I have been asked to find the inverse of an equation that has the form
$y=ax^2 + by -c$
EDIT: Which is $y=4x^2+ 8x -3$ in the graph below
Using a graphing calculator, and trial and error, I can find the equation in the form of
$y=af(k(x-d)^2)+ c$
EDIT: Which is $y=4(x+1)^2-7$ in the graph below.
NOTE: This equation has been graphed, and falls directly below the $y=4x^2+8x-3$ (because they are the equal)
From this notation, I can then easily find the inverse.
However, I cannot seem to figure out how to do this algebraically. I am told I should 'complete the square'. I have used multiple inverse calculators on many websites and the all have given me different steps/answers.
How can I convert this equation into the form $y=af(k(x-d))+c$ algebraically?

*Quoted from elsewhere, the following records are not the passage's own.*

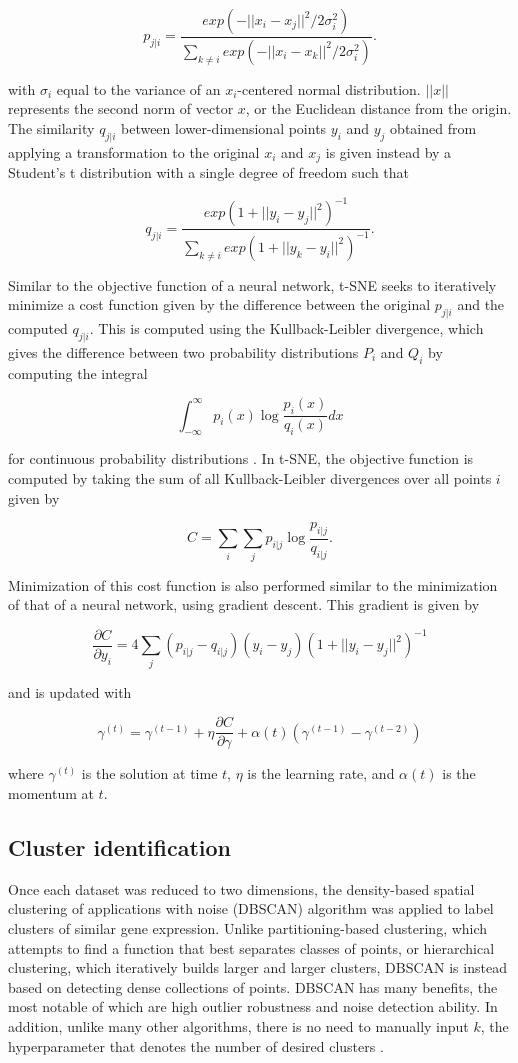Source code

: \documentclass[12pt,oneside,onecolumn,a4paper]{article}
\begin{document}
$$p_{j|i}=\frac{exp(-||x_i-x_j||^2/2\sigma_i^2)}{\sum_{k\neq i}exp(-||x_i-x_k||^2/2\sigma_i^2)}.$$

\noindent
with $\sigma_{i}$ equal to the variance of an $x_{i}$-centered normal distribution. $||x||$ represents the second norm of vector $x$, or the Euclidean distance from the origin. The similarity $q_{j|i}$ between lower-dimensional points $y_i$ and $y_j$ obtained from applying a transformation to the original $x_i$ and $x_{j}$ is given instead by a Student's t distribution with a single degree of freedom such that

$$q_{j|i} = \frac{exp(1+||y_i-y_j||^2)^{-1}}{\sum_{k\neq i}exp(1+||y_k-y_i||^2)^{-1}}.$$

Similar to the objective function of a neural network, t-SNE seeks to iteratively minimize a cost function given by the difference between the original $p_{j|i}$ and the computed $q_{j|i}$. This is computed using the Kullback-Leibler divergence, which gives the difference between two probability distributions $P_{i}$ and $Q_{i}$ by computing the integral

$$\int_{-\infty}^{\infty}p_i(x) \log \frac{p_i(x)}{q_i(x)} dx$$

\noindent
for continuous probability distributions \citep{Bishoplearning}. In t-SNE, the objective function is computed by taking the sum of all Kullback-Leibler divergences over all points $i$ given by 

$$C=\sum_{i}\sum_{j}p_{i|j}\log \frac{p_{i|j}}{q_{i|j}}.$$

\noindent
Minimization of this cost function is also performed similar to the minimization of that of a neural network, using gradient descent. This gradient is given by

$$\frac{\partial C}{\partial y_i}=4\sum_{j}(p_{i|j}-q_{i|j})(y_i-y_j)(1+||y_i-y_j||^2)^{-1}$$

\noindent
and is updated with

$$\gamma^{(t)}=\gamma^{(t-1)}+\eta\frac{\partial C}{\partial \gamma}+\alpha(t)\left(\gamma^{(t-1)}-\gamma^{(t-2)}\right)$$

\noindent
where $\gamma^{(t)}$ is the solution at time $t$, $\eta$ is the learning rate, and $\alpha(t)$ is the momentum at $t$. 
\subsection{Cluster identification}

Once each dataset was reduced to two dimensions, the density-based spatial clustering of applications with noise (DBSCAN) algorithm was applied to label clusters of similar gene expression. Unlike partitioning-based clustering, which attempts to find a function that best separates classes of points, or hierarchical clustering, which iteratively builds larger and larger clusters, DBSCAN is instead based on detecting dense collections of points. DBSCAN has many benefits, the most notable of which are high outlier robustness and noise detection ability. In addition, unlike many other algorithms, there is no need to manually input $k$, the hyperparameter that denotes the number of desired clusters \citep{Ester1996ADA}.
\end{document}
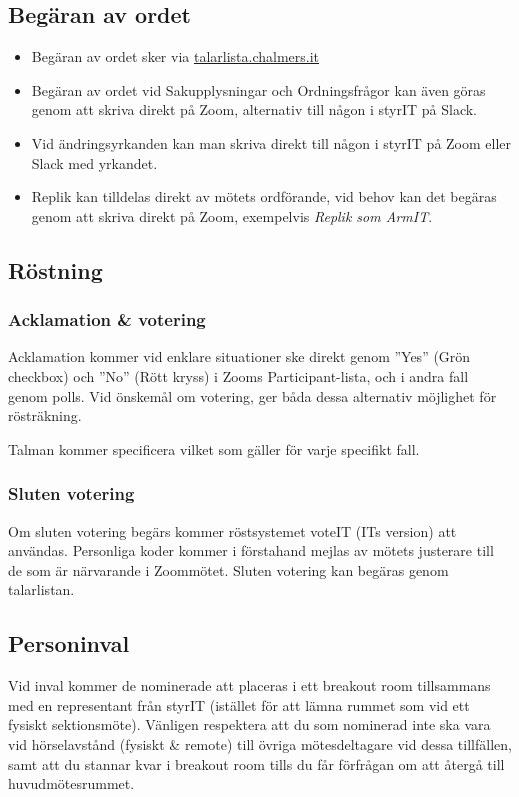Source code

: \documentclass[11pt, noincludeaddress, nopagination]{classes/cthit}
\begin{document}
\subsection*{Begäran av ordet}
\begin{itemize}
    \item Begäran av ordet sker via \href{https://talarlista.chalmers.it/user}{talarlista.chalmers.it}
    \item Begäran av ordet vid Sakupplysningar och Ordningsfrågor kan även göras genom att skriva direkt på Zoom, alternativ till någon i styrIT på Slack.
    \item Vid ändringsyrkanden kan man skriva direkt till någon i styrIT på Zoom eller Slack med yrkandet.
    \item Replik kan tilldelas direkt av mötets ordförande, vid behov kan det begäras genom att skriva direkt på Zoom, exempelvis \textit{Replik som ArmIT}.
\end{itemize}

\subsection*{Röstning}

\begin{adjustwidth}{0.3 cm}{0cm}
\subsubsection*{Acklamation \& votering}
Acklamation kommer vid enklare situationer ske direkt genom ''Yes'' (Grön checkbox) och ''No'' (Rött kryss) i Zooms Participant-lista, och i andra fall genom polls. Vid önskemål om votering, ger båda dessa alternativ möjlighet för rösträkning.

Talman kommer specificera vilket som gäller för varje specifikt fall.

\subsubsection*{Sluten votering}
Om sluten votering begärs kommer röstsystemet voteIT (ITs version) att användas. Personliga koder kommer i förstahand mejlas av mötets justerare till de som är närvarande i Zoommötet. Sluten votering kan begäras genom talarlistan.
\end{adjustwidth}

\subsection*{Personinval}
Vid inval kommer de nominerade att placeras i ett breakout room tillsammans med en representant från styrIT (istället för att lämna rummet som vid ett fysiskt sektionsmöte). Vänligen respektera att du som nominerad inte ska vara vid hörselavstånd (fysiskt & remote) till övriga mötesdeltagare vid dessa tillfällen, samt att du stannar kvar i breakout room tills du får förfrågan om att återgå till huvudmötesrummet.
\end{document}
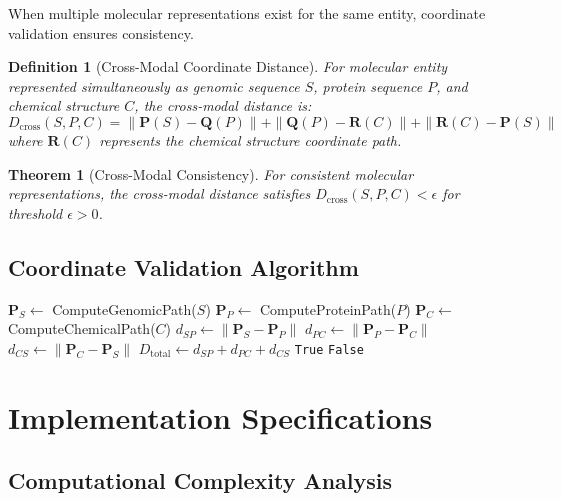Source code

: \documentclass[12pt,a4paper]{article}
\newtheorem{theorem}{Theorem}
\newtheorem{definition}{Definition}
\begin{document}
When multiple molecular representations exist for the same entity, coordinate validation ensures consistency.

\begin{definition}[Cross-Modal Coordinate Distance]
For molecular entity represented simultaneously as genomic sequence $S$, protein sequence $P$, and chemical structure $C$, the cross-modal distance is:
$$D_{\text{cross}}(S,P,C) = \|\mathbf{P}(S) - \mathbf{Q}(P)\| + \|\mathbf{Q}(P) - \mathbf{R}(C)\| + \|\mathbf{R}(C) - \mathbf{P}(S)\|$$
where $\mathbf{R}(C)$ represents the chemical structure coordinate path.
\end{definition}

\begin{theorem}[Cross-Modal Consistency]
For consistent molecular representations, the cross-modal distance satisfies $D_{\text{cross}}(S,P,C) < \epsilon$ for threshold $\epsilon > 0$.
\end{theorem}

\subsection{Coordinate Validation Algorithm}

\begin{algorithm}[H]
\caption{Cross-Modal Coordinate Validation}
\begin{algorithmic}[1]
    \State $\mathbf{P}_S \gets$ ComputeGenomicPath($S$)
    \State $\mathbf{P}_P \gets$ ComputeProteinPath($P$)
    \State $\mathbf{P}_C \gets$ ComputeChemicalPath($C$)
    \State $d_{SP} \gets \|\mathbf{P}_S - \mathbf{P}_P\|$
    \State $d_{PC} \gets \|\mathbf{P}_P - \mathbf{P}_C\|$
    \State $d_{CS} \gets \|\mathbf{P}_C - \mathbf{P}_S\|$
    \State $D_{\text{total}} \gets d_{SP} + d_{PC} + d_{CS}$
        \State \Return \texttt{True}
    \Else
        \State \Return \texttt{False}
    \EndIf
\EndProcedure
\end{algorithmic}
\end{algorithm}

\section{Implementation Specifications}

\subsection{Computational Complexity Analysis}
\end{document}

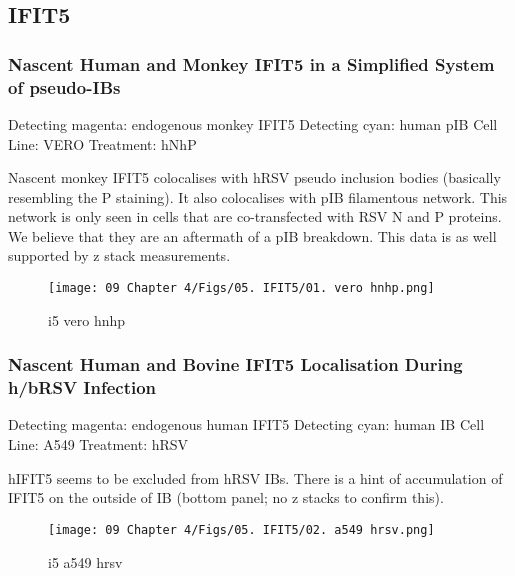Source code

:\subsection{IFIT5} \label{subsec:IFIT5}
\subsubsection{Nascent Human and Monkey IFIT5 in a Simplified System of pseudo-IBs} \label{Nascent Human and Monkey IFIT5 in a Simplified System of pseudo-IBs}
Detecting magenta: endogenous monkey IFIT5 \newline
Detecting cyan: human pIB \newline
Cell Line: VERO \newline
Treatment: hNhP \newline

Nascent monkey IFIT5 colocalises with hRSV pseudo inclusion bodies (basically resembling the P staining). It also colocalises with pIB filamentous network. This network is only seen in cells that are co-transfected with RSV N and P proteins. We believe that they are an aftermath of a pIB breakdown. This data is as well supported by z stack measurements.

\begin{figure}
    \centering
    \texttt{[image: 09 Chapter 4/Figs/05. IFIT5/01. vero hnhp.png]}
    \caption[i5 vero hnhp]{i5 vero hnhp}
    \label{fig:i5 vero hnhp}
\end{figure}

\subsubsection{Nascent Human and Bovine IFIT5 Localisation During h/bRSV Infection} \label{Nascent Human and Bovine IFIT5 Localisation During h/bRSV Infection}
 \label{hIFIT5 Localisation During hRSV Infection}
Detecting magenta: endogenous human IFIT5 \newline
Detecting cyan: human IB \newline
Cell Line: A549 \newline
Treatment: hRSV \newline

hIFIT5 seems to be excluded from hRSV IBs. There is a hint of accumulation of IFIT5 on the outside of IB (bottom panel; no z stacks to confirm this). 

\begin{figure}
    \centering
    \texttt{[image: 09 Chapter 4/Figs/05. IFIT5/02. a549 hrsv.png]}
    \caption[i5 a549 hrsv]{i5 a549 hrsv}
    \label{fig:i5 a549 hrsv}
\end{figure}

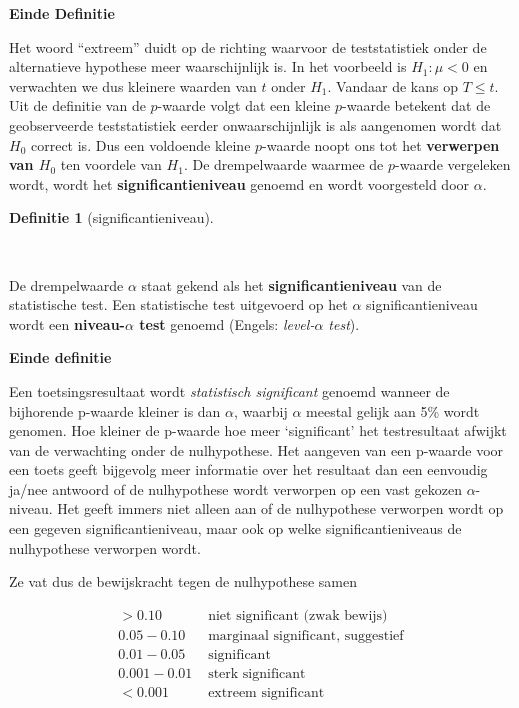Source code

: \documentclass[
  dutch,
  letterpaper,
  12pt]{book}
\theoremstyle{definition}
\theoremstyle{definition}
\newtheorem{definition}{Definitie}[chapter]
\theoremstyle{definition}
\theoremstyle{remark}
\begin{document}
\textbf{Einde Definitie}

Het woord ``extreem'' duidt op de richting waarvoor de teststatistiek
onder de alternatieve hypothese meer waarschijnlijk is. In het voorbeeld
is \(H_1: \mu < 0\) en verwachten we dus kleinere waarden van \(t\)
onder \(H_1\). Vandaar de kans op \(T\leq t\). Uit de definitie van de
\(p\)-waarde volgt dat een kleine \(p\)-waarde betekent dat de
geobserveerde teststatistiek eerder onwaarschijnlijk is als aangenomen
wordt dat \(H_0\) correct is. Dus een voldoende kleine \(p\)-waarde
noopt ons tot het \textbf{verwerpen van \(H_0\)} ten voordele van
\(H_1\). De drempelwaarde waarmee de \(p\)-waarde vergeleken wordt,
wordt het \textbf{significantieniveau} genoemd en wordt voorgesteld door
\(\alpha\).

\begin{definition}[significantieniveau]\protect\hypertarget{def-significantieniveau}{}\label{def-significantieniveau}

~

\end{definition}

De drempelwaarde \(\alpha\) staat gekend als het
\textbf{significantieniveau} van de statistische test. Een statistische
test uitgevoerd op het \(\alpha\) significantieniveau wordt een
\textbf{niveau-\(\alpha\) test} genoemd (Engels: \emph{level-\(\alpha\)
test}).

\textbf{Einde definitie}

Een toetsingsresultaat wordt \emph{statistisch significant} genoemd
wanneer de bijhorende p-waarde kleiner is dan \(\alpha\), waarbij
\(\alpha\) meestal gelijk aan 5\% wordt genomen. Hoe kleiner de p-waarde
hoe meer `significant' het testresultaat afwijkt van de verwachting
onder de nulhypothese. Het aangeven van een p-waarde voor een toets
geeft bijgevolg meer informatie over het resultaat dan een eenvoudig
ja/nee antwoord of de nulhypothese wordt verworpen op een vast gekozen
\(\alpha\)-niveau. Het geeft immers niet alleen aan of de nulhypothese
verworpen wordt op een gegeven significantieniveau, maar ook op welke
significantieniveaus de nulhypothese verworpen wordt.

Ze vat dus de bewijskracht tegen de nulhypothese samen

\[\begin{array}{cl}>0.10 & \text{ niet significant (zwak bewijs)}\\0.05-0.10 & \text{ marginaal significant, suggestief}\\0.01-0.05 & \text{ significant}\\0.001-0.01 & \text{ sterk significant}\\<0.001 & \text{ extreem significant}\end{array}\]
\end{document}

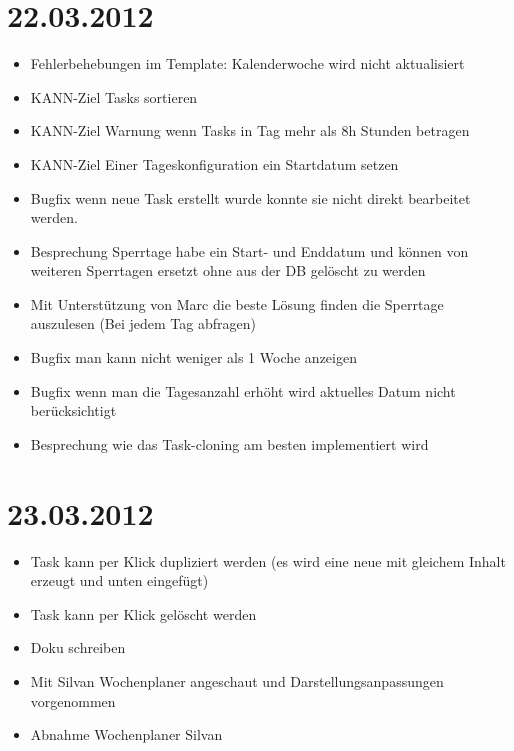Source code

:\section{22.03.2012}
    \begin{itemize}
        \item Fehlerbehebungen im Template: Kalenderwoche wird nicht aktualisiert
        \item KANN-Ziel Tasks sortieren
        \item KANN-Ziel Warnung wenn Tasks in Tag mehr als 8h Stunden betragen
        \item KANN-Ziel Einer Tageskonfiguration ein Startdatum setzen
        \item Bugfix wenn neue Task erstellt wurde konnte sie nicht direkt bearbeitet werden.
        \item Besprechung Sperrtage habe ein Start- und Enddatum und können von weiteren Sperrtagen ersetzt ohne aus der DB gelöscht zu werden
        \item Mit Unterstützung von Marc die beste Lösung finden die Sperrtage auszulesen (Bei jedem Tag abfragen)
        \item Bugfix man kann nicht weniger als 1 Woche anzeigen
        \item Bugfix wenn man die Tagesanzahl erhöht wird aktuelles Datum nicht berücksichtigt
        \item Besprechung wie das Task-cloning am besten implementiert wird
    \end{itemize}
\section{23.03.2012}
    \begin{itemize}
        \item Task kann per Klick dupliziert werden (es wird eine neue mit gleichem Inhalt erzeugt und unten eingefügt)
        \item Task kann per Klick gelöscht werden
        \item Doku schreiben
        \item Mit Silvan Wochenplaner angeschaut und Darstellungsanpassungen vorgenommen
        \item Abnahme Wochenplaner Silvan
    \end{itemize}
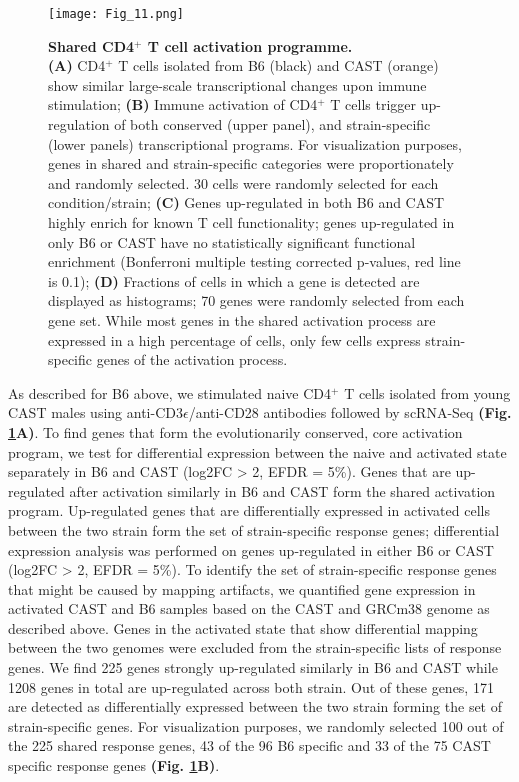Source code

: \begin{figure}[!ht]
\centering
\texttt{[image: Fig\_11.png]}
\caption[Shared CD4$^+$ T cell activation programme]{\textbf{Shared CD4$^+$ T cell activation programme.}\\
\textbf{(A)} CD4$^+$ T cells isolated from B6 (black) and CAST (orange) show similar large-scale transcriptional changes upon immune stimulation; \textbf{(B)} Immune activation of CD4$^+$ T cells trigger up-regulation of both conserved (upper panel), and strain-specific (lower panels) transcriptional programs. For visualization purposes, genes in shared and strain-specific categories were proportionately and randomly selected. 30 cells were randomly selected for each condition/strain; \textbf{(C)} Genes up-regulated in both B6 and CAST highly enrich for known T cell functionality; genes up-regulated in only B6 or CAST have no statistically significant functional enrichment (Bonferroni multiple testing corrected p-values, red line is 0.1); \textbf{(D)} Fractions of cells in which a gene is detected are displayed as histograms; 70 genes were randomly selected from each gene set. While most genes in the shared activation process are expressed in a high percentage of cells, only few cells express strain-specific genes of the activation process.}
\label{fig1:shared_activation}
\end{figure}


As described for B6 above, we stimulated naive CD4$^+$ T cells isolated from young CAST males using anti-CD3$\epsilon$/anti-CD28 antibodies followed by scRNA-Seq \textbf{(Fig. \ref{fig1:shared_activation}A)}. To find genes that form the evolutionarily conserved, core activation program, we test for differential expression between the naive and activated state separately in B6 and CAST (log2FC > 2, EFDR = 5\%). Genes that are up-regulated after activation similarly in B6 and CAST form the shared activation program. Up-regulated genes that are differentially expressed in activated cells between the two strain form the set of strain-specific response genes; differential expression analysis was performed on genes up-regulated in either B6 or CAST (log2FC > 2, EFDR = 5\%). To identify the set of strain-specific response genes that might be caused by mapping artifacts, we quantified gene expression in activated CAST and B6 samples based on the CAST and GRCm38 genome as described above. Genes in the activated state that show differential mapping between the two genomes were excluded from the strain-specific lists of response genes. We find 225 genes strongly up-regulated similarly in B6 and CAST while 1208 genes in total are up-regulated across both strain. Out of these genes, 171 are detected as differentially expressed between the two strain forming the set of strain-specific genes. For visualization purposes, we randomly selected 100 out of the 225 shared response genes, 43 of the 96 B6 specific and 33 of the 75 CAST specific response genes \textbf{(Fig. \ref{fig1:shared_activation}B)}.\\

(Seen above as $y=4(x+1)^2-7$ )
EDIT:
To convert from $4x^2+ 8x -3$ to $4(x+1)^2-7$, I believe I am just finding the vertex and then applying the transformations from 0,0.
Best Answer
The suggestion you received is good, you shall proceed as to "absorb" the factor $x$: $$ y = 4x^{\,2} + 8x - 3 = 4x^{\,2} + 8x + 4 - 4 - 3 = 4\left( {x + 1} \right)^{\,2} - 7 $$ and then, clearly $$ \left( {x + 1} \right)^{\,2} = \frac{{y + 7}} {4}\quad \Rightarrow \quad x = \pm \frac{1} {2}\sqrt {y + 7} - 1 $$ Of course, this is not always viable in general.